Maternally inherited diabetes and deafness, and mitochondrial myopathy, encephalopathy, lactic acidosis, and stroke-like episodes are examples of mitochondrial diseases that are relatively common in the adult population. Mitochondrial myopathy, encephalopathy, lactic acidosis, and stroke-like episodes are assumed to be associated with decreases in arginine and citrulline. Biomarkers, such as growth differentiation factor-15, were developed to assist in the diagnosis of mitochondrial diseases.

Case presentation

A 55-year-old Japanese man, an insulin user, presented after a loss of consciousness. A laboratory test showed diabetic ketoacidosis. He and his mother had severe hearing difficulty. Bilateral lesions on magnetic resonance imaging, the presence of seizure, and an elevated ratio of lactate to pyruvate, altogether suggested a diagnosis of mitochondrial disease. Mitochondrial DNA in our patient’s peripheral blood was positive with a 3243A>G mutation, which is the most frequent cause of maternally inherited diabetes and deafness, and mitochondrial myopathy, encephalopathy, lactic acidosis, and stroke-like episodes. As a result, maternally inherited diabetes and deafness/mitochondrial myopathy, encephalopathy, lactic acidosis, and stroke-like episodes was diagnosed. We measured growth differentiation factor-15 and multiple amino acids in his blood, longitudinally during and after the stroke-like episode. Growth differentiation factor-15 was increased to an immeasurably high level on the day of the stroke-like episode. Although his diabetes improved with an increased dose of insulin, the growth differentiation factor-15 level gradually increased, suggesting that his mitochondrial insufficiency did not improve. Multiple amino acid species, including arginine, citrulline, and taurine, showed a decreased level on the day of the episode and a sharp increase the next day. In contrast, the level of aspartic acid increased to an extremely high level on the day of the episode, and decreased gradually thereafter.

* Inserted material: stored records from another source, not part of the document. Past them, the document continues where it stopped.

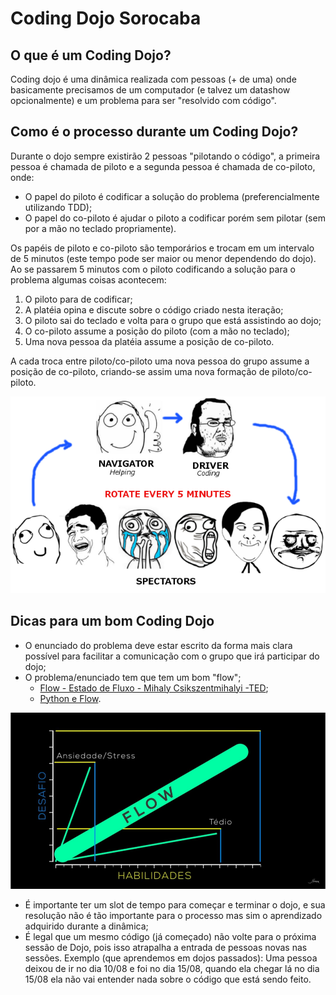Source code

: # Coding Dojo Sorocaba

## O que é um Coding Dojo?

Coding dojo é uma dinâmica realizada com pessoas (+ de uma) onde basicamente precisamos de um computador (e talvez um datashow opcionalmente) e um problema para ser "resolvido com código".

## Como é o processo durante um Coding Dojo?

Durante o dojo sempre existirão 2 pessoas "pilotando o código", a primeira pessoa é chamada de piloto e a segunda pessoa é chamada de co-piloto, onde:

- O papel do piloto é codificar a solução do problema (preferencialmente utilizando TDD);
- O papel do co-piloto é ajudar o piloto a codificar porém sem pilotar (sem por a mão no teclado propriamente).

Os papéis de piloto e co-piloto são temporários e trocam em um intervalo de 5 minutos (este tempo pode ser maior ou menor dependendo do dojo). Ao se passarem 5 minutos com o piloto codificando a solução para o problema algumas coisas acontecem:

1. O piloto para de codificar;
2. A platéia opina e discute sobre o código criado nesta iteração;
3. O piloto sai do teclado e volta para o grupo que está assistindo ao dojo;
4. O co-piloto assume a posição do piloto (com a mão no teclado);
5. Uma nova pessoa da platéia assume a posição de co-piloto.

A cada troca entre piloto/co-piloto uma nova pessoa do grupo assume a posição de co-piloto, criando-se assim uma nova formação de piloto/co-piloto.

![codingdojoflow](./images/codingdojoflow.png)

## Dicas para um bom Coding Dojo

- O enunciado do problema deve estar escrito da forma mais clara possível para facilitar a comunicação com o grupo que irá participar do dojo;
- O problema/enunciado tem que tem um bom "flow";
    - [Flow - Estado de Fluxo - Mihaly Csikszentmihalyi -TED](https://www.youtube.com/watch?v=BAljbVf-HXA);
    - [Python e Flow](https://github.com/dunossauro/slides/blob/master/Python%20e%20Flow.pdf).
   
![flow](./images/flow.png)

- É importante ter um slot de tempo para começar e terminar o dojo, e sua resolução não é tão importante para o processo mas sim o aprendizado adquirido durante a dinâmica;
- É legal que um mesmo código (já começado) não volte para o próxima sessão de Dojo, pois isso atrapalha a entrada de pessoas novas nas sessões. Exemplo (que aprendemos em dojos passados): Uma pessoa deixou de ir no dia 10/08 e foi no dia 15/08, quando ela chegar lá no dia 15/08 ela não vai entender nada sobre o código que está sendo feito.

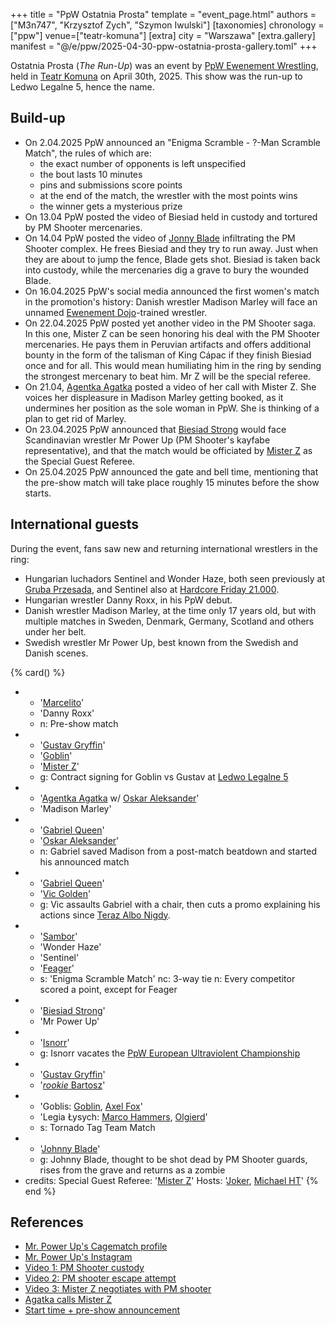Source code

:+++
title = "PpW Ostatnia Prosta"
template = "event_page.html"
authors = ["M3n747", "Krzysztof Zych", "Szymon Iwulski"]
[taxonomies]
chronology = ["ppw"]
venue=["teatr-komuna"]
[extra]
city = "Warszawa"
[extra.gallery]
manifest = "@/e/ppw/2025-04-30-ppw-ostatnia-prosta-gallery.toml"
+++

Ostatnia Prosta (_The Run-Up_) was an event by [PpW Ewenement Wrestling](@/o/ppw.md), held in [Teatr Komuna](@/v/teatr-komuna.md) on April 30th, 2025. This show was the run-up to Ledwo Legalne 5, hence the name.

## Build-up

* On 2.04.2025 PpW announced an "Enigma Scramble - ?-Man Scramble Match", the rules of which are:
  * the exact number of opponents is left unspecified
  * the bout lasts 10 minutes
  * pins and submissions score points
  * at the end of the match, the wrestler with the most points wins
  * the winner gets a mysterious prize
* On 13.04 PpW posted the video of Biesiad held in custody and tortured by PM Shooter mercenaries.
* On 14.04 PpW posted the video of [Jonny Blade](@/w/johnny-blade.md) infiltrating the PM Shooter complex. He frees Biesiad and they try to run away. Just when they are about to jump the fence, Blade gets shot. Biesiad is taken back into custody, while the mercenaries dig a grave to bury the wounded Blade.
* On 16.04.2025 PpW's social media announced the first women's match in the promotion's history: Danish wrestler Madison Marley will face an unnamed [Ewenement Dojo](@/o/ewenement-dojo.md)-trained wrestler.
* On 22.04.2025 PpW posted yet another video in the PM Shooter saga. In this one, Mister Z can be seen honoring his deal with the PM Shooter mercenaries. He pays them in Peruvian artifacts and offers additional bounty in the form of the talisman of King Cápac if they finish Biesiad once and for all. This would mean humiliating him in the ring by sending the strongest mercenary to beat him. Mr Z will be the special referee.
* On 21.04, [Agentka Agatka](@/w/agentka-agatka.md) posted a video of her call with Mister Z. She voices her displeasure in Madison Marley getting booked, as it undermines her position as the sole woman in PpW. She is thinking of a plan to get rid of Marley.
* On 23.04.2025 PpW announced that [Biesiad Strong](@/w/biesiad.md) would face Scandinavian wrestler Mr Power Up (PM Shooter's kayfabe representative), and that the match would be officiated by [Mister Z](@/w/mister-z.md) as the Special Guest Referee.
* On 25.04.2025 PpW announced the gate and bell time, mentioning that the pre-show match will take place roughly 15 minutes before the show starts.

## International guests

During the event, fans saw new and returning international wrestlers in the ring:

* Hungarian luchadors Sentinel and Wonder Haze, both seen previously at [Gruba Przesada](@/e/ppw/2025-01-25-ppw-gruba-przesada.md), and Sentinel also at [Hardcore Friday 21.000](@/e/ppw/2025-02-21-ppw-hardcore-friday.md).
* Hungarian wrestler Danny Roxx, in his PpW debut.
* Danish wrestler Madison Marley, at the time only 17 years old, but with multiple matches in Sweden, Denmark, Germany, Scotland and others under her belt.
* Swedish wrestler Mr Power Up, best known from the Swedish and Danish scenes.

{% card() %}
- - '[Marcelito](@/w/marcelito.md)'
  - 'Danny Roxx'
  - n: Pre-show match
- - '[Gustav Gryffin](@/w/gustav-gryffin.md)'
  - '[Goblin](@/w/goblin.md)'
  - '[Mister Z](@/w/mister-z.md)'
  - g: Contract signing for Goblin vs Gustav at [Ledwo Legalne 5](@/e/ppw/2025-06-07-ppw-ledwo-legalne-5.md)
- - '[Agentka Agatka](@/w/agentka-agatka.md) w/ [Oskar Aleksander](@/w/oskar-aleksander.md)'
  - 'Madison Marley'
- - '[Gabriel Queen](@/w/gabriel-queen.md)'
  - '[Oskar Aleksander](@/w/oskar-aleksander.md)'
  - n: Gabriel saved Madison from a post-match beatdown and started his announced match
- - '[Gabriel Queen](@/w/gabriel-queen.md)'
  - '[Vic Golden](@/w/vic-golden.md)'
  - g: Vic assaults Gabriel with a chair, then cuts a promo explaining his actions since [Teraz Albo Nigdy](@/e/ppw/2025-03-15-ppw-teraz-albo-nigdy.md).
- - '[Sambor](@/w/sambor.md)'
  - 'Wonder Haze'
  - 'Sentinel'
  - '[Feager](@/w/feager.md)'
  - s: 'Enigma Scramble Match'
    nc: 3-way tie
    n: Every competitor scored a point, except for Feager
- - '[Biesiad Strong](@/w/biesiad.md)'
  - 'Mr Power Up'
- - '[Isnorr](@/w/isnorr.md)'
  - g: Isnorr vacates the [PpW European Ultraviolent Championship](@/c/ppw-european-ultraviolent-championship.md)
- - '[Gustav Gryffin](@/w/gustav-gryffin.md)'
  - '[_rookie_ Bartosz](@/w/plata.md)'
- - 'Goblis: [Goblin](@/w/goblin.md), [Axel Fox](@/w/axel-fox.md)'
  - 'Legia Łysych: [Marco Hammers](@/w/marco-hammers.md), [Olgierd](@/w/olgierd.md)'
  - s: Tornado Tag Team Match
- - '[Johnny Blade](@/w/johnny-blade.md)'
  - g: Johnny Blade, thought to be shot dead by PM Shooter guards, rises from the grave and returns as a zombie
- credits:
    Special Guest Referee: '[Mister Z](@/w/mister-z.md)'
    Hosts: '[Joker](@/w/joker.md), [Michael HT](@/w/michael-ht.md)'
{% end %}

## References

* [Mr. Power Up's Cagematch profile](https://www.cagematch.net/?id=2&nr=29033&gimmick=Flex+Powers)
* [Mr. Power Up's Instagram](https://www.instagram.com/mrpowerup_flexpowers/)
* [Video 1: PM Shooter custody](https://www.instagram.com/p/DIZE3pEKw7o/)
* [Video 2: PM shooter escape attempt](https://www.instagram.com/p/DIbwspSqOSP/)
* [Video 3: Mister Z negotiates with PM shooter](https://www.instagram.com/p/DIwbHBYqVCl/)
* [Agatka calls Mister Z](https://www.instagram.com/p/DIuPb6kuN2h/)
* [Start time + pre-show announcement](https://www.facebook.com/OficjalnePPW/posts/pfbid0GtrDvpyb9AgFA8buq4Wyt7TCyPcN4W8muj6sfypicCKRbNo2BjLARzL9PVtDvJJml)
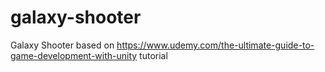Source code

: # galaxy-shooter
Galaxy Shooter based on https://www.udemy.com/the-ultimate-guide-to-game-development-with-unity tutorial
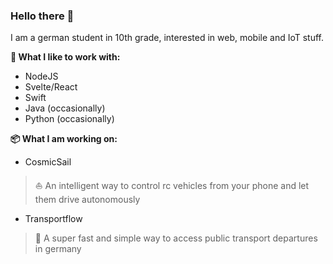 ### Hello there 👋

I am a german student in 10th grade, interested in web, mobile and IoT stuff.

**💙 What I like to work with:**
- NodeJS
- Svelte/React
- Swift
- Java (occasionally)
- Python (occasionally)

**📦 What I am working on:**


- CosmicSail
> ⛵️ An intelligent way to control rc vehicles from your phone and let them drive autonomously 


- Transportflow
> 🦜 A super fast and simple way to access public transport departures in germany 
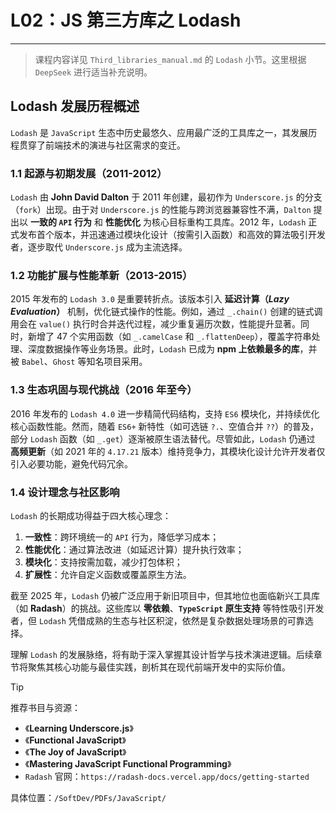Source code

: # L02：JS 第三方库之 Lodash

---

> 课程内容详见 `Third_libraries_manual.md` 的 `Lodash` 小节。这里根据 `DeepSeek` 进行适当补充说明。



## Lodash 发展历程概述

`Lodash` 是 `JavaScript` 生态中历史最悠久、应用最广泛的工具库之一，其发展历程贯穿了前端技术的演进与社区需求的变迁。



### 1.1 起源与初期发展（2011-2012）

`Lodash` 由 **John David Dalton** 于 2011 年创建，最初作为 `Underscore.js` 的分支（`fork`）出现。由于对 `Underscore.js` 的性能与跨浏览器兼容性不满，`Dalton` 提出以 **一致的 `API` 行为** 和 **性能优化** 为核心目标重构工具库。2012 年，`Lodash` 正式发布首个版本，并迅速通过模块化设计（按需引入函数）和高效的算法吸引开发者，逐步取代 `Underscore.js` 成为主流选择。



### 1.2 功能扩展与性能革新（2013-2015）

2015 年发布的 `Lodash 3.0` 是重要转折点。该版本引入 **延迟计算（*Lazy Evaluation*）** 机制，优化链式操作的性能。例如，通过 `_.chain()` 创建的链式调用会在 `value()` 执行时合并迭代过程，减少重复遍历次数，性能提升显著。同时，新增了 47 个实用函数（如 `_.camelCase` 和 `_.flattenDeep`），覆盖字符串处理、深度数据操作等业务场景。此时，`Lodash` 已成为 **npm 上依赖最多的库**，并被 `Babel`、`Ghost` 等知名项目采用。



### 1.3 生态巩固与现代挑战（2016 年至今）

2016 年发布的 `Lodash 4.0` 进一步精简代码结构，支持 `ES6` 模块化，并持续优化核心函数性能。然而，随着 `ES6+` 新特性（如可选链 `?.`、空值合并 `??`）的普及，部分 `Lodash` 函数（如 `_.get`）逐渐被原生语法替代。尽管如此，`Lodash` 仍通过 **高频更新**（如 2021 年的 `4.17.21` 版本）维持竞争力，其模块化设计允许开发者仅引入必要功能，避免代码冗余。



### 1.4 设计理念与社区影响

`Lodash` 的长期成功得益于四大核心理念：

1. **一致性**：跨环境统一的 `API` 行为，降低学习成本；
2. **性能优化**：通过算法改进（如延迟计算）提升执行效率；
3. **模块化**：支持按需加载，减少打包体积；
4. **扩展性**：允许自定义函数或覆盖原生方法。

截至 2025 年，`Lodash` 仍被广泛应用于新旧项目中，但其地位也面临新兴工具库（如 **Radash**）的挑战。这些库以 **零依赖**、**`TypeScript` 原生支持** 等特性吸引开发者，但 `Lodash` 凭借成熟的生态与社区积淀，依然是复杂数据处理场景的可靠选择。

理解 `Lodash` 的发展脉络，将有助于深入掌握其设计哲学与技术演进逻辑。后续章节将聚焦其核心功能与最佳实践，剖析其在现代前端开发中的实际价值。



> [!tip]
>
> 推荐书目与资源：
>
> - 《**Learning Underscore.js**》
> - 《**Functional JavaScript**》
> - 《**The Joy of JavaScript**》
> - 《**Mastering JavaScript Functional Programming**》
> - `Radash` 官网：`https://radash-docs.vercel.app/docs/getting-started`
>
> 具体位置：`/SoftDev/PDFs/JavaScript/`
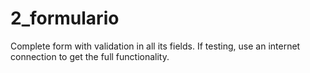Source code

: # 2_formulario
 Complete form with validation in all its fields.
If testing, use an internet connection to get the full functionality.
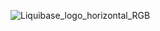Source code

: 


![Liquibase_logo_horizontal_RGB](https://user-images.githubusercontent.com/51350594/95613373-7acb9a80-0a2a-11eb-84ff-1cc0c808c1b1.png)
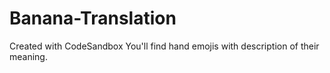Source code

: # Banana-Translation
Created with CodeSandbox You'll find hand emojis with description of their meaning. 
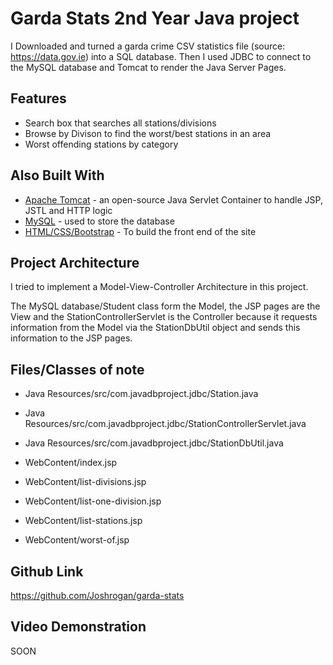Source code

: # Garda Stats 2nd Year Java project

I Downloaded and turned a garda crime CSV statistics file (source: https://data.gov.ie) into a SQL database.
Then I used JDBC to connect to the MySQL database and Tomcat to render the Java Server Pages.

## Features
* Search box that searches all stations/divisions
* Browse by Divison to find the worst/best stations in an area
* Worst offending stations by category


## Also Built With

* [Apache Tomcat](http://tomcat.apache.org/) - an open-source Java Servlet Container to handle JSP, JSTL and HTTP logic
* [MySQL](https://www.mysql.com/) - used to store the database
* [HTML/CSS/Bootstrap](https://getbootstrap.com/) - To build the front end of the site

## Project Architecture

I tried to implement a Model-View-Controller Architecture in this project.

The MySQL database/Student class form the Model, the JSP pages are the View 
and the StationControllerServlet is the Controller because it 
requests information from the Model via the StationDbUtil object
and sends this information to the JSP pages.

## Files/Classes of note
* Java Resources/src/com.javadbproject.jdbc/Station.java
* Java Resources/src/com.javadbproject.jdbc/StationControllerServlet.java
* Java Resources/src/com.javadbproject.jdbc/StationDbUtil.java

* WebContent/index.jsp
* WebContent/list-divisions.jsp
* WebContent/list-one-division.jsp
* WebContent/list-stations.jsp
* WebContent/worst-of.jsp

## Github Link
https://github.com/Joshrogan/garda-stats

## Video Demonstration
SOON
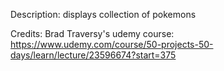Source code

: Description: displays collection of pokemons

Credits: Brad Traversy's udemy course: https://www.udemy.com/course/50-projects-50-days/learn/lecture/23596674?start=375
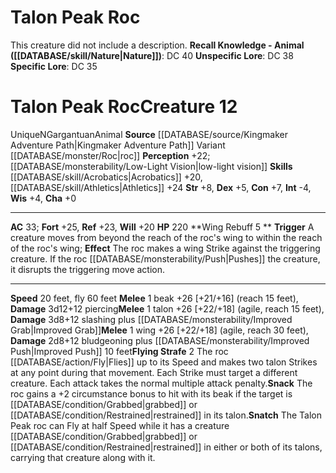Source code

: ﻿---
ac: '33'
alignment: N
all_resistance: null
burrow_speed: null
charisma: '+0'
climb_speed: null
constitution: '+7'
creature_ability:
- Flying Strafe
- Snack
- Snatch
- Wing Rebuff
creature_family: null
dexterity: '+5'
element: null
fly_speed: '60'
fortitude: '+25'
hardness: null
hp: '220'
id: '2236'
immunity: null
intelligence: '-4'
land_speed: '20'
language: null
level: '12'
max_speed: '60'
name: Talon Peak Roc
perception: '+22'
rarity: Unique
reflex: '+23'
resistance: null
rus_type_level: null
school: null
sense:
- '[[DATABASE/monsterability/Low-Light Vision|low-light vision]]'
size: Gargantuan
skill:
- '[[DATABASE/skill/Acrobatics|Acrobatics]] +20'
- '[[DATABASE/skill/Athletics|Athletics]] +24'
source: '[[DATABASE/source/Kingmaker Adventure Path|Kingmaker Adventure Path]]'
speed:
- 20 feet
- fly 60 feet
spell: null
strength: '+8'
strength_req: '8'
strongest_save:
- Fortitude
swim_speed: null
trait:
- '[[DATABASE/trait/Animal|Animal]]'
- '[[DATABASE/trait/Unique|Unique]]'
type: Creature
vision: Low-light vision
weakest_save:
- Will
weakness: null
will: '+20'
wisdom: '+4'

---
# Talon Peak Roc

This creature did not include a description.
**Recall Knowledge - Animal ([[DATABASE/skill/Nature|Nature]])**: DC 40
**Unspecific Lore**: DC 38
**Specific Lore**: DC 35

# Talon Peak Roc<span class="item-type">Creature 12</span>

<span class="trait-unique item-trait">Unique</span><span class="trait-alignment item-trait">N</span><span class="trait-size item-trait">Gargantuan</span><span class="item-trait">Animal</span>
**Source** [[DATABASE/source/Kingmaker Adventure Path|Kingmaker Adventure Path]]
Variant [[DATABASE/monster/Roc|roc]]
**Perception** +22; [[DATABASE/monsterability/Low-Light Vision|low-light vision]]
**Skills** [[DATABASE/skill/Acrobatics|Acrobatics]] +20, [[DATABASE/skill/Athletics|Athletics]] +24
**Str** +8, **Dex** +5, **Con** +7, **Int** -4, **Wis** +4, **Cha** +0

---
**AC** 33; **Fort** +25, **Ref** +23, **Will** +20
**HP** 220
<span class="in-box-ability">**Wing Rebuff <span class="action-icon">5</span> ** **Trigger** A creature moves from beyond the reach of the roc's wing to within the reach of the roc's wing; **Effect** The roc makes a wing Strike against the triggering creature. If the roc [[DATABASE/monsterability/Push|Pushes]] the creature, it disrupts the triggering move action.</span>

---
**Speed** 20 feet, fly 60 feet
<span class="in-box-ability">**Melee** <span class="action-icon">1</span> beak +26 [+21/+16] (reach 15 feet), **Damage** 3d12+12 piercing</span><span class="in-box-ability">**Melee** <span class="action-icon">1</span> talon +26 [+22/+18] (agile, reach 15 feet), **Damage** 3d8+12 slashing plus [[DATABASE/monsterability/Improved Grab|Improved Grab]]</span><span class="in-box-ability">**Melee** <span class="action-icon">1</span> wing +26 [+22/+18] (agile, reach 30 feet), **Damage** 2d8+12 bludgeoning plus [[DATABASE/monsterability/Improved Push|Improved Push]] 10 feet</span><span class="in-box-ability">**Flying Strafe** <span class="action-icon">2</span> The roc [[DATABASE/action/Fly|Flies]] up to its Speed and makes two talon Strikes at any point during that movement. Each Strike must target a different creature. Each attack takes the normal multiple attack penalty.</span><span class="in-box-ability">**Snack** The roc gains a +2 circumstance bonus to hit with its beak if the target is [[DATABASE/condition/Grabbed|grabbed]] or [[DATABASE/condition/Restrained|restrained]] in its talon.</span><span class="in-box-ability">**Snatch** The Talon Peak roc can Fly at half Speed while it has a creature [[DATABASE/condition/Grabbed|grabbed]] or [[DATABASE/condition/Restrained|restrained]] in either or both of its talons, carrying that creature along with it.</span>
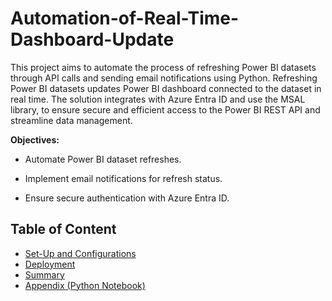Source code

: # Automation-of-Real-Time-Dashboard-Update

This project aims to automate the process of refreshing Power BI datasets through API calls and sending email notifications using Python. Refreshing Power BI datasets updates Power BI dashboard connected to the dataset in real time.
The solution integrates with Azure Entra ID and use the MSAL library, to ensure secure and efficient access to the Power BI REST API and streamline data management.

**Objectives:**

- Automate Power BI dataset refreshes.

- Implement email notifications for refresh status.

- Ensure secure authentication with Azure Entra ID.

## Table of Content

- [Set-Up and Configurations](./SetUp_and_Configurations.md)
- [Deployment](./Deployment.md)
- [Summary](./Summary)
- [Appendix (Python Notebook)](./DatasetAutomationNotebook.ipynb)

Growth differentiation factor-15 can be used not only for the diagnosis of mitochondrial disease, but as an indicator of its acute exacerbation. A stroke-like episode of mitochondrial myopathy, encephalopathy, lactic acidosis, and stroke-like episodes reflects a drastic derangement of multiple amino acids. The involvement of aspartic acid in the episodes should be explored in future studies.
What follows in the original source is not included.